Anecdotally, we had a customer come to Austin and say, "Your technology must pass the 20/20 rule for it to be useful to me." He explained that to solve any particular problem, he may have to "pick from 20 people," and whoever is picked must be able to solve the problem "in 20 minutes." Only technology built for ease-of-use can solve this problem.

Q: How has human-centered design changed Emerson's development process?

A: As we investigated how to improve usability, we began to work with Carnegie Mellon University, the leader in human-centered design for industrial applications—which itself has only been around as a discipline for the past 15 to 20 years. We developed a better understanding of what we needed to do. We made organizational changes and investments, such as creating our own Human-Centered Design Institute. And today, we've put more than 60 key staffers through immersion training in HCD principles.

From an Emerson product development perspective, human-centered design has meant that instead of interviewing customers only to understand how they use or interact with a product, we interview and observe them to understand what they do in their work and how they interact with others. We've created personas for various positions to illustrate how people actually use and interface with the technology. This has helped us better understand how to design the technology around them.

In the end, our HCD goals became three-fold: to eliminate work, to remove complexity and to embed knowledge.

We used to talk to our customers about the need to change their work practices to get the maximum benefit from technology—but as it turns out, no one's available to rewrite those work processes.  So step one is making things easier by engineering the work out of the process. Second, for the work that cannot be eliminated, we're striving to remove complexity: Make it simple as possible, and make the technology do the hard part. Our third aim is to embed within the technology the knowledge of those experienced people who are leaving—or who perhaps were never there in the first place.

Q: One recent outcome of Emerson's focus on human-centered design is "I/O on Demand," a concept revealed at last fall's Emerson Exchange in conjunction with the DeltaV S-series launch. Can you explain more about what makes this new approach to input/output so revolutionary?

A: At its core, I/O on Demand is all about affording customers the greatest degree of flexibility in their I/O decisions with the least amount of effort and risk. Regardless of I/O type chosen—traditionally wired, bussed or even redundant wireless—users can add and begin using input and output points natively and with far less engineering, design and field work than previously possible. 

But it's not just choice of I/O type. On demand means flexibility in time and place too. Our electronic marshalling solution, for example, allows users to execute projects far more quickly—gracefully accommodating those inevitable last minute changes and reducing time-to-production. Our SmartWireless offering essentially allows incremental "wireless I/O" to be distributed seamlessly throughout the plant, wherever and whenever the need for a new measurement point is identified.

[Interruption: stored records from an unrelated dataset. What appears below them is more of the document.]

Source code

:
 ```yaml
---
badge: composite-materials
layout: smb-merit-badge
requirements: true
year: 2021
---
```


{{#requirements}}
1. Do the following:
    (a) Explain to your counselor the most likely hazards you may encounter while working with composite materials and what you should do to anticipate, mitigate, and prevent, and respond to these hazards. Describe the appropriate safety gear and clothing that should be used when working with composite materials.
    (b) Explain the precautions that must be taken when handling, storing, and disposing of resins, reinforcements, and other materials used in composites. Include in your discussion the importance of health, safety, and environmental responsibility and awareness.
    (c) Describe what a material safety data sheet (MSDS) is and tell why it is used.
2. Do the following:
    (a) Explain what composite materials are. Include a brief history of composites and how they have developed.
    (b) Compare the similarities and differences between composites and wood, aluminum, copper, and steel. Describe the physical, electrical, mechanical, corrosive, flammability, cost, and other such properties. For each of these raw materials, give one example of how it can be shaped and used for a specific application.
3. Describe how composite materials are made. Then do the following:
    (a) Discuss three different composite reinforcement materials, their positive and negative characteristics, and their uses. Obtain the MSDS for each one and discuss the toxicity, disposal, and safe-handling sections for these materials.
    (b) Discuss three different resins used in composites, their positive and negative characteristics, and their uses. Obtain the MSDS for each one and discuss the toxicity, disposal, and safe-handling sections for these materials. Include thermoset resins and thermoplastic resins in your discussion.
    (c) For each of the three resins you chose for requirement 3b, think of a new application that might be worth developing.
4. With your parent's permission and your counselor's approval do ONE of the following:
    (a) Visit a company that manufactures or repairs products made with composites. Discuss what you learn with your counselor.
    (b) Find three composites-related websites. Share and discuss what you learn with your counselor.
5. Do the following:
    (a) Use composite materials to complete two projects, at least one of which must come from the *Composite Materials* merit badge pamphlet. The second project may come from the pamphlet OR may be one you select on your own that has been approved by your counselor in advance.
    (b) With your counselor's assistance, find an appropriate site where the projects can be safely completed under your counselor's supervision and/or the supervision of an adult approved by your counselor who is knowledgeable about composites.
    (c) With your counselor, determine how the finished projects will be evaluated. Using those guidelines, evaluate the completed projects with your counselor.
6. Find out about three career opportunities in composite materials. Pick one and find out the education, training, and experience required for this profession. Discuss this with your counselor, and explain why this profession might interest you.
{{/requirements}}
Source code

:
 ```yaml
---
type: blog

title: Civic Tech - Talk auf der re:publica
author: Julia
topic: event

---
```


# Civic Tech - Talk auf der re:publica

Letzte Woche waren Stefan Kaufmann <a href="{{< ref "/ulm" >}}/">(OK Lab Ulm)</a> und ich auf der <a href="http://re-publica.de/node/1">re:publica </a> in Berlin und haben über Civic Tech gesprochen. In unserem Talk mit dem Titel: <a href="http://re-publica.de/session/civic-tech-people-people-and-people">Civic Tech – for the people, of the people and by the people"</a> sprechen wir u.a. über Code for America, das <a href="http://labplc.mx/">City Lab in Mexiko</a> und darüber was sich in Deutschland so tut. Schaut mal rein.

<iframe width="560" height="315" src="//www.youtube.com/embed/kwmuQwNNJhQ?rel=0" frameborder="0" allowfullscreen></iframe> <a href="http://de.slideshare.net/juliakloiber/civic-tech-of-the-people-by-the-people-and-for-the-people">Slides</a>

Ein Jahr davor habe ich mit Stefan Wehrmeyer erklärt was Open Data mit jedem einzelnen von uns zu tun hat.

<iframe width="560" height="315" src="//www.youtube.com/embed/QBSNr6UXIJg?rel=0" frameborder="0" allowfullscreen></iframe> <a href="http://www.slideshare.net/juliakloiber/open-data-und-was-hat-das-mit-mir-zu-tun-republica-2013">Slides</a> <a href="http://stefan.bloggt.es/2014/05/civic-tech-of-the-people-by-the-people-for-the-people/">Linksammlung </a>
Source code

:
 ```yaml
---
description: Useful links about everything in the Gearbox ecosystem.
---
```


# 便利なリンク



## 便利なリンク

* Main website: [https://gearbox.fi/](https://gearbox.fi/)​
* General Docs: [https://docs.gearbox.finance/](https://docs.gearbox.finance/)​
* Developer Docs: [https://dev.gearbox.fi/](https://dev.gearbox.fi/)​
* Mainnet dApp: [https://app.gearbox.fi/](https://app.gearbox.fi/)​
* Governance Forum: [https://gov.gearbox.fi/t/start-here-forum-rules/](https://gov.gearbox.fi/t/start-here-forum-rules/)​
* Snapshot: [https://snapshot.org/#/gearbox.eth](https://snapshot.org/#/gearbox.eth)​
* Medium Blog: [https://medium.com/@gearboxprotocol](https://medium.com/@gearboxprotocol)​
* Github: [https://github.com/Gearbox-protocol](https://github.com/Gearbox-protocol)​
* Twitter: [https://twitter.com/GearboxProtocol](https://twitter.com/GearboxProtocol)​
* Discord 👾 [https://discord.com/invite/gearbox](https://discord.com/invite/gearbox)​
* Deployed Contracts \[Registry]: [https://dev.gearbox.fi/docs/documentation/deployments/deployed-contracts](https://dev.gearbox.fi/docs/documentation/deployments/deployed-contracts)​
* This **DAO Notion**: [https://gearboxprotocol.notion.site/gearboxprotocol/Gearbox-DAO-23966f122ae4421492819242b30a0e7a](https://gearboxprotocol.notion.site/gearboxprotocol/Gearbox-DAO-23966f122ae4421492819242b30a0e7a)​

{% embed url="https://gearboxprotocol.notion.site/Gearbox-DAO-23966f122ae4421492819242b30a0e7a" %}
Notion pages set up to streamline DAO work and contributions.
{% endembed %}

We've also used HCD principles to change the game in Foundation fieldbus—streamlining segment engineering and installation effort, as well as eliminating many of the potential installation problems having to do with power, grounding and termination issues. Another way in which we allow users to further leverage their I/O investment is in the seamless communication of DeltaV SIS (safety instrumented system) information to the basic process control system (BPCS). In this way, information from safety I/O can be used to allow the BPCS to make more informed control decisions.

More than a collection of HCD-driven enhancements, I/O on Demand represents a fundamental transformation of Emerson's PlantWeb architecture. An integrated, wireless infrastructure gives plants a flexibility to respond to changing needs during its entire life cycle. Fieldbus has become easier to implement and even more cost-effective. And electronic marshalling has revolutionized how conventionally wired projects get done. It's the first real update to a 35-year-old engineering practice.